Greatest lower bound in a poset
In a partially ordered set, the greatest lower bound of two elements \(x\) and \(y\) is the “largest” element which is “less than” both \(x\) and \(y\), in whatever ordering the poset has. In a rare moment of clarity in mathematical naming, the name “greatest lower bound” is a perfect description of the concept: a “lower bound” of two elements \(x\) and \(y\) is an object which is smaller than both \(x\) and \(y\) (it “bounds them from below”), and the “greatest lower bound” is the greatest of all the lower bounds.
Formally, if \(P\) is a set with partial order \(\leq\), and given elements \(x\) and \(y\) of \(P\), we say an element \(z \in P\) is a lower bound of \(x\) and \(y\) if \(z \leq x\) and \(z \leq y\).

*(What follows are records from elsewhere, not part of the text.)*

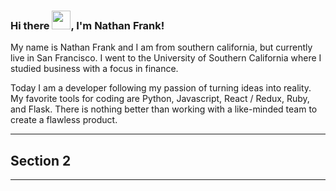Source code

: ### Hi there <img src="https://raw.githubusercontent.com/MartinHeinz/MartinHeinz/master/wave.gif" width="30px">, I'm Nathan Frank!

My name is Nathan Frank and I am from southern california, but currently live in San Francisco. I went to the University of Southern California where I studied business with a focus in finance.

Today I am a developer following my passion of turning ideas into reality. My favorite tools for coding are Python, Javascript, React / Redux, Ruby, and Flask. There is nothing better than working with a like-minded team to create a flawless product.

---
## Section 2

---

<!--
**NathanFrank285/NathanFrank285** is a ✨ _special_ ✨ repository because its `README.md` (this file) appears on your GitHub profile.

Here are some ideas to get you started:

- 🔭 I’m currently working on ...
- 🌱 I’m currently learning ...
- 👯 I’m looking to collaborate on ...
- 🤔 I’m looking for help with ...
- 💬 Ask me about ...
- 📫 How to reach me: ...
- 😄 Pronouns: ...
- ⚡ Fun fact: ...
-->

We say an element \(z \in P\) is the greatest lower bound of \(x\) and \(y\) if:
\(z\) is a lower bound of \(x\) and \(y\), and
for every lower bound \(w\) of \(x\) and \(y\), we have \(w \leq z\).
examples in different posets example where there is no greatest lower bound because there is no lower bound example where there is no GLB because while there are lower bounds, none of them is greatest
Parents:
- Partially ordered set
A set endowed with a relation that is reflexive, transitive, and antisymmetric.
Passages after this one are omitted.